Someone on my Facebook today mentioned that she asked a little boy if he was ready for Christmas and he said he hadn’t told Santa but it was okay because he would know what he wanted anyway. She seemed kind of bothered that this little boy apparently decided Santa was omniscient, but she has no problem believing in God.
Here are my thoughts, which granted are the thoughts of an agnostic deist so they certainly won’t be Christian. Christmas is about so much more than Jesus Christ. If that was all it was about why would a non-Christian celebrate it? Just to give gifts or put themselves in debt? No. It has become a secular holiday as well, and represents family coming together and spending quality time. It represents a renewal of the bonds of love and friendship that hold people together. Now to Christians obviously it means something more. But Santa does not represent some BIG EVIL degradation of Christmas, and this is why.
Santa (as well as all those other silly things kids believe in like the Easter Bunny) teaches kids how to have faith. If you sit your child down and tell him or her “It’s silly to believe in Santa, can you prove he exists?” how can you expect them to believe in a God who they cannot prove the existence of? Kids believe in the magic of the world because they want to. They have an undying faith that the world is good, amazing, and magical. Yes, we live in a world of harsh realities and hard truths, but that just makes that magic period of childhood so much more important.

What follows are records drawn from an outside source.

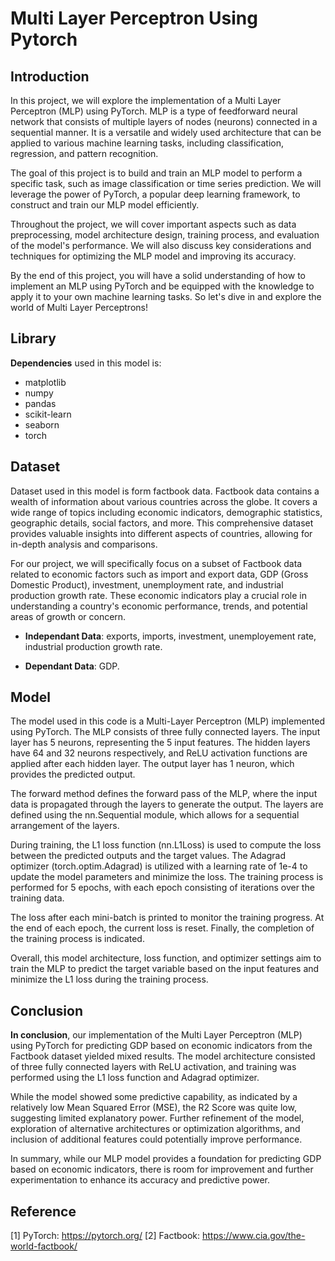 # Multi Layer Perceptron Using Pytorch

## Introduction

In this project, we will explore the implementation of a Multi Layer Perceptron (MLP) using PyTorch. MLP is a type of feedforward neural network that consists of multiple layers of nodes (neurons) connected in a sequential manner. It is a versatile and widely used architecture that can be applied to various machine learning tasks, including classification, regression, and pattern recognition.

The goal of this project is to build and train an MLP model to perform a specific task, such as image classification or time series prediction. We will leverage the power of PyTorch, a popular deep learning framework, to construct and train our MLP model efficiently.

Throughout the project, we will cover important aspects such as data preprocessing, model architecture design, training process, and evaluation of the model's performance. We will also discuss key considerations and techniques for optimizing the MLP model and improving its accuracy.

By the end of this project, you will have a solid understanding of how to implement an MLP using PyTorch and be equipped with the knowledge to apply it to your own machine learning tasks. So let's dive in and explore the world of Multi Layer Perceptrons!

## Library

**Dependencies** used in this model is:

* matplotlib
* numpy
* pandas
* scikit-learn
* seaborn
* torch

## Dataset

Dataset used in this model is form factbook data. Factbook data contains a wealth of information about various countries across the globe. It covers a wide range of topics including economic indicators, demographic statistics, geographic details, social factors, and more. This comprehensive dataset provides valuable insights into different aspects of countries, allowing for in-depth analysis and comparisons.

For our project, we will specifically focus on a subset of Factbook data related to economic factors such as import and export data, GDP (Gross Domestic Product), investment, unemployment rate, and industrial production growth rate. These economic indicators play a crucial role in understanding a country's economic performance, trends, and potential areas of growth or concern.

* **Independant Data**: exports, imports, investment, unemployement rate, industrial production growth rate.

* **Dependant Data**: GDP.

## Model

The model used in this code is a Multi-Layer Perceptron (MLP) implemented using PyTorch. The MLP consists of three fully connected layers. The input layer has 5 neurons, representing the 5 input features. The hidden layers have 64 and 32 neurons respectively, and ReLU activation functions are applied after each hidden layer. The output layer has 1 neuron, which provides the predicted output.

The forward method defines the forward pass of the MLP, where the input data is propagated through the layers to generate the output. The layers are defined using the nn.Sequential module, which allows for a sequential arrangement of the layers.

During training, the L1 loss function (nn.L1Loss) is used to compute the loss between the predicted outputs and the target values. The Adagrad optimizer (torch.optim.Adagrad) is utilized with a learning rate of 1e-4 to update the model parameters and minimize the loss. The training process is performed for 5 epochs, with each epoch consisting of iterations over the training data.

The loss after each mini-batch is printed to monitor the training progress. At the end of each epoch, the current loss is reset. Finally, the completion of the training process is indicated.

Overall, this model architecture, loss function, and optimizer settings aim to train the MLP to predict the target variable based on the input features and minimize the L1 loss during the training process.

## Conclusion

**In conclusion**, our implementation of the Multi Layer Perceptron (MLP) using PyTorch for predicting GDP based on economic indicators from the Factbook dataset yielded mixed results. The model architecture consisted of three fully connected layers with ReLU activation, and training was performed using the L1 loss function and Adagrad optimizer.

While the model showed some predictive capability, as indicated by a relatively low Mean Squared Error (MSE), the R2 Score was quite low, suggesting limited explanatory power. Further refinement of the model, exploration of alternative architectures or optimization algorithms, and inclusion of additional features could potentially improve performance.

In summary, while our MLP model provides a foundation for predicting GDP based on economic indicators, there is room for improvement and further experimentation to enhance its accuracy and predictive power.

## Reference

[1] PyTorch: https://pytorch.org/
[2] Factbook: https://www.cia.gov/the-world-factbook/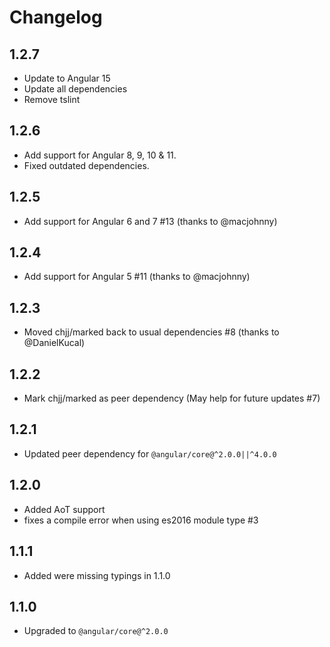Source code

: # Changelog

## 1.2.7

- Update to Angular 15
- Update all dependencies
- Remove tslint


## 1.2.6

- Add support for Angular 8, 9, 10 & 11.
- Fixed outdated dependencies.

## 1.2.5

- Add support for Angular 6 and 7 #13 (thanks to @macjohnny)

## 1.2.4

- Add support for Angular 5 #11 (thanks to @macjohnny)

## 1.2.3

- Moved chjj/marked back to usual dependencies #8 (thanks to @DanielKucal)

## 1.2.2

- Mark chjj/marked as peer dependency (May help for future updates #7)

## 1.2.1

- Updated peer dependency for `@angular/core@^2.0.0||^4.0.0`

## 1.2.0

- Added AoT support
- fixes a compile error when using es2016 module type #3

## 1.1.1

- Added were missing typings in 1.1.0

## 1.1.0

- Upgraded to `@angular/core@^2.0.0`
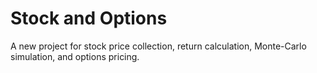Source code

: # Stock and Options

A new project for stock price collection, return calculation,
Monte-Carlo simulation, and options pricing.
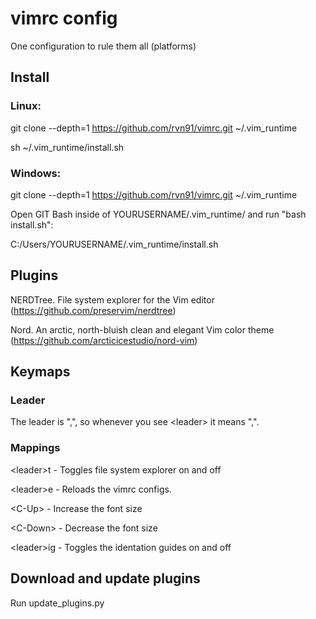 # vimrc config
One configuration to rule them all (platforms)

## Install
### Linux:
git clone --depth=1 https://github.com/rvn91/vimrc.git ~/.vim_runtime

sh ~/.vim_runtime/install.sh

### Windows:
git clone --depth=1 https://github.com/rvn91/vimrc.git ~/.vim_runtime

Open GIT Bash inside of YOURUSERNAME/.vim_runtime/ and run "bash install.sh":

C:/Users/YOURUSERNAME/.vim_runtime/install.sh

## Plugins
NERDTree. File system explorer for the Vim editor (https://github.com/preservim/nerdtree)

Nord. An arctic, north-bluish clean and elegant Vim color theme (https://github.com/arcticicestudio/nord-vim)

## Keymaps
### Leader
The leader is ",", so whenever you see \<leader\> it means ",".

### Mappings
\<leader\>t - Toggles file system explorer on and off

\<leader\>e - Reloads the vimrc configs.

\<C-Up\> - Increase the font size

\<C-Down\> - Decrease the font size

\<leader\>ig - Toggles the identation guides on and off


## Download and update plugins
Run update_plugins.py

The concept of God is something full grown adults struggle with, and we have to learn how to have faith before we can truly attain it.
Because I’m going to tell it straight out: A man who delivers elven crafted toys around the world in a single night, riding a sleigh with flying reindeer that must fly faster than the speed of light, who also lives at the North Pole, is much easier to believe than the concept of an omnipotent being that exists outside time and space and created us all.
And now for something completely different.
Well two things really.
The first is another Facebook post from one of my friends about how when she was a kid she always figured she would be normal when she grew up. This got me to thinking…I was the same way. When I was a child, I didn’t relate well to others. It seemed like I was about three steps ahead of most of the people around me which was probably a result of my mother not putting me in gifted classes in kindergarten, for which I am grateful for the social skills I did develop. I am, and always have been an introvert. As a general rule, I don’t talk to strangers, and sometimes I don’t even talk to people I know when I seem them in every day settings. The friends I have made are more like family to me, brothers and sisters who chose each other…which is also an oddity of my life and something else that sets me apart. There are a laundry list of things I could natter on about, but you get the point…I am FAR from “normal”.
But I have to ask you this…who really wants to be?
Most people do, but not because they are unhappy with themselves or their weirdness. It’s more like they don’t want to be the ugly duckling, or the black sheep. But what we’ve got to realize is there aren’t any pretty ducks, or white sheep. Everyone who is so called “normal” is just hiding their weirdness. They aren’t as open or comfortable about it, or it’s not something that comes up in every day conversation.
In this scenario, “normal” is cake.
And as we know…the cake is always a lie!